TASK INSTRUCTIONS
Return the lines below that contain the word "surface".

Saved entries
*****

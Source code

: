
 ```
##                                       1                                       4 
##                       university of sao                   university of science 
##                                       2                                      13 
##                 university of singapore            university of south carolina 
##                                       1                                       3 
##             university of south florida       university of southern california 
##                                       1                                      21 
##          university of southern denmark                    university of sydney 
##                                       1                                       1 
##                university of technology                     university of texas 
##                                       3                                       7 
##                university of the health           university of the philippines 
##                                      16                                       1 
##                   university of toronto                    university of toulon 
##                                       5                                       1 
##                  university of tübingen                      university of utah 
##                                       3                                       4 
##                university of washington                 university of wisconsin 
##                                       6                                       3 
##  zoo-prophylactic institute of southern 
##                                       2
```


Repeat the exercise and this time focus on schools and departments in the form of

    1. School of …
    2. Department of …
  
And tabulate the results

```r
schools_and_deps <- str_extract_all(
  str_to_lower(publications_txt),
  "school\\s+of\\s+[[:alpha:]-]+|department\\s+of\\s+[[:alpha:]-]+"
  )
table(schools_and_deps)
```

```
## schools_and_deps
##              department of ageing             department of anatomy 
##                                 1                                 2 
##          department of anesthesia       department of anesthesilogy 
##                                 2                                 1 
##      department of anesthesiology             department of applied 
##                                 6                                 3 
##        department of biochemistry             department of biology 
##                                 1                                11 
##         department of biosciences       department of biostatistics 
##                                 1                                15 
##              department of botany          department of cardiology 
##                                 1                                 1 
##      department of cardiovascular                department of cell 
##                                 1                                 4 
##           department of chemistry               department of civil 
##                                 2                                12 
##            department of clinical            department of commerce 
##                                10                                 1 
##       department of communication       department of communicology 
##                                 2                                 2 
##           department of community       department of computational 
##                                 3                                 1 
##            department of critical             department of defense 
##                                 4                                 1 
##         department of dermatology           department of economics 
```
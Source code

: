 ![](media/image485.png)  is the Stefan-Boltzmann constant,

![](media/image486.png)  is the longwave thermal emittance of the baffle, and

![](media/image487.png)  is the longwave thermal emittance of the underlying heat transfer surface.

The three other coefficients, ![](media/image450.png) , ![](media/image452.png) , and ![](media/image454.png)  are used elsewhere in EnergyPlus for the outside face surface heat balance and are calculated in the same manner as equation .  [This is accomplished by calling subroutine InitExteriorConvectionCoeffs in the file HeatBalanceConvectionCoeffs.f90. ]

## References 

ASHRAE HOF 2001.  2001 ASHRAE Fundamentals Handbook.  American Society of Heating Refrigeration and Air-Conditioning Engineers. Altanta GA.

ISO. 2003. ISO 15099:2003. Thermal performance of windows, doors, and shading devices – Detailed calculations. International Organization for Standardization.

*****

ANSWER BELOW
![](media/image487.png)  is the longwave thermal emittance of the underlying heat transfer surface.
The three other coefficients, ![](media/image450.png) , ![](media/image452.png) , and ![](media/image454.png)  are used elsewhere in EnergyPlus for the outside face surface heat balance and are calculated in the same manner as equation .  [This is accomplished by calling subroutine InitExteriorConvectionCoeffs in the file HeatBalanceConvectionCoeffs.f90. ]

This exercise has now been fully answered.